Sexta-feira, 21 de novembro de 2008, a Receita Federal do Brasil (RFB) havia desembaraçado o eixo para embarcação do tipo PSV que tinha parametrizado no canal vermelho, a mercadoria era muito aguardada, por isso nos esforçamos para tirar do armazém no porto de Itajaí, unitizar no container e transportar para o estaleiro no mesmo dia.
Tivemos sucesso na importação, foi um dia com gostinho de dever cumprido, mal podia esperar para chegar em casa e relaxar jogando Nintendo Wii. O retorno para casa seria como nos últimos 2 meses, andando devagar na BR 101 entre Navegantes e Balneário Camboriú embaixo de chuva, ora garoando, ora mais forte, mas nunca parava.
Ninguém aguentava mais ouvir aquele maldito barulho de chuva.
Além de irritante, havia também preocupação.
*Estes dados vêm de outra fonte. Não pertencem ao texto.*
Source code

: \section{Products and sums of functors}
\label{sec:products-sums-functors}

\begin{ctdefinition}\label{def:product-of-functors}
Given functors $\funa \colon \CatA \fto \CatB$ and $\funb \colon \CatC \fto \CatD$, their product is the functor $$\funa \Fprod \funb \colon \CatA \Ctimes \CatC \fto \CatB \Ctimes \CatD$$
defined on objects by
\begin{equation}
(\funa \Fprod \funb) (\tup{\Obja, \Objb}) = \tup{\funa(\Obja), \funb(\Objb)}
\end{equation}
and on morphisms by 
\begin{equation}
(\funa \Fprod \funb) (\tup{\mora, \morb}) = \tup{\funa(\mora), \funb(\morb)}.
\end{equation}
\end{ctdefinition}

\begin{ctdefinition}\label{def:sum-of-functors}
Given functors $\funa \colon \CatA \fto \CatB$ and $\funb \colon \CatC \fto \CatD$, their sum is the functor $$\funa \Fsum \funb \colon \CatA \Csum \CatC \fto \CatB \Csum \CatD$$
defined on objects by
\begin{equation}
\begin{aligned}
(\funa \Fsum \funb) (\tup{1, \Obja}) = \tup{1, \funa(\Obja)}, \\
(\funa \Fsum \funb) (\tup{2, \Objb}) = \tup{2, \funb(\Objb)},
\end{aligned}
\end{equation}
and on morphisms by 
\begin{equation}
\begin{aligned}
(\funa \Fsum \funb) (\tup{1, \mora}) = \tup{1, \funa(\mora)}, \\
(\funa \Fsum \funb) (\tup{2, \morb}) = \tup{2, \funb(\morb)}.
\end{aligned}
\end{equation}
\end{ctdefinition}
O estaleiro em que eu trabalhava na época está instalado à margem do Rio Itajaí-Açu, a equipe permanecia vigilante com a situação e não dava bobeira deixando ferramentas e maquinário sem guardar apropriadamente, o medo da enchente estava presente:
– Espero que não seja como em 1983
– diziam os mais antigos da empresa, pois o contexto de chuva interminável também havia acontecido na década de 80, antecedendo o “toró” que fez tudo transbordar.
O final de semana chuvoso.
No carro voltando para casa, ouvia música alta para abafar o insistente som da água caindo, ouvindo provavelmente Rise Against, Nelly Furtado ou Gabriel O Pensador. Chegando em casa, cumprimentei meus pais, brinquei com meu já falecido cão Bill e fui para meu quarto.
A vontade de jogar videogame era grande, mas meu sono muito maior, estava no último semestre do curso de Comércio Exterior, ajeitando os últimos detalhes da monografia e com apresentação marcada para quinta-feira, acordando todo dia 05:40 para ir trabalhar e, em dias de aula, ia dormir por volta da meia noite.
– Amanhã eu jogo – Pensei com os olhos já implorando descanso, fechei a porta e a janela do quarto, puxei o blackout, usei o travesseiro para abafar o barulho da chuva e tirei um cochilo de 14 horas.
Na manhã seguinte, o barulho da chuva estava assustadoramente superior, como um temporal de verão que espanta os turistas de Balneário Camboriú no final do dia, só que mais forte e não cessava em momento algum, fiz a besteira de abrir a janela para conferir e a água entrou pelos meus olhos e narinas devido ao vento que acompanhava.
A enchente em minha rua foi tamanha, que a pressão da água na rua fez ela subir algumas vezes pelos ralos do apartamento (morávamos no primeiro andar), passamos o final de semana ilhados, maior parte do tempo sem luz (não dava para ligar eletrônicos pois era grande o risco de queimar) e enxugando o chão dos ralos que imitavam mini Géisers de leptospirose.
Segunda, dia 24 de Novembro de 2008.
Levantei na segunda e predominava um silêncio que, após tanto tempo de chuva, me soou esquisito, olhei pela janela e não havia um pingo caindo, nem parecia que havia acontecido um juízo final pluvial. Soube pela rádio que a BR-101 estava alagada, então precisaria ir trabalhar me deslocando por dentro até Itajaí e pegar o Ferry-Boat para chegar em Navegantes.
Mesmo não havendo movimento saindo as 6:30 para trabalhar, havia um silêncio nas ruas que nunca tinha testemunhado, lembro que não quis tocar música no carro como se quisesse respeitar a situação, apenas andava e contemplava quietamente a quantidade de destroços e alagamentos que precisei desviar em Balneário Camboriú.
Mas foi ao chegar em Itajaí que entendi o quão alienado o final de semana sem luz e ilhado tinha me tornado.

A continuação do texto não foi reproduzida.